#### Saved data entries
----

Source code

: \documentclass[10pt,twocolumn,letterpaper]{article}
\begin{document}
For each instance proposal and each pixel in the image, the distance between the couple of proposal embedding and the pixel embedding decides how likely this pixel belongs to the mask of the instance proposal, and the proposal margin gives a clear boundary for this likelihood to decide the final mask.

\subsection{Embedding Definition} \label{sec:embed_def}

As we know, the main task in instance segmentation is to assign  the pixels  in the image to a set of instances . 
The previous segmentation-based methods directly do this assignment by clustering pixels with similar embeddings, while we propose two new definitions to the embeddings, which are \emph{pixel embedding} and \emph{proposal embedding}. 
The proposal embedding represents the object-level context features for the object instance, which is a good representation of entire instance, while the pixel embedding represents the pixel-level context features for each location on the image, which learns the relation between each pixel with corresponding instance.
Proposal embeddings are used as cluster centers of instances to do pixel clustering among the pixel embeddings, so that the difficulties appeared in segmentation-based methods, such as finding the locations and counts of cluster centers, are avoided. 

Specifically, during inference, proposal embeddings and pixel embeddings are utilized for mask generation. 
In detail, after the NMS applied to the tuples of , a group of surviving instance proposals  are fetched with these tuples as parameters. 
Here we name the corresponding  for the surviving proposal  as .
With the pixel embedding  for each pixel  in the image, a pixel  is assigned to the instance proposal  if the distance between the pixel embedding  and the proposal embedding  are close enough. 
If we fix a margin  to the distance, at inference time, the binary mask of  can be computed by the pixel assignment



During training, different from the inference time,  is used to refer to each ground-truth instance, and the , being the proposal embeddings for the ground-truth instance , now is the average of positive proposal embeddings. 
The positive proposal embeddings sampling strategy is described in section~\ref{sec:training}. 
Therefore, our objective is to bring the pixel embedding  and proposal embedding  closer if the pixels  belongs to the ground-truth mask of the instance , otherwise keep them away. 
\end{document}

----

#### TASK ITEM
Starting at the top of the data above, repeat every line exactly until the line containing "For each instance" has been given, then stop.

#### ANSWER
Source code

: \documentclass[10pt,twocolumn,letterpaper]{article}
\begin{document}
For each instance proposal and each pixel in the image, the distance between the couple of proposal embedding and the pixel embedding decides how likely this pixel belongs to the mask of the instance proposal, and the proposal margin gives a clear boundary for this likelihood to decide the final mask.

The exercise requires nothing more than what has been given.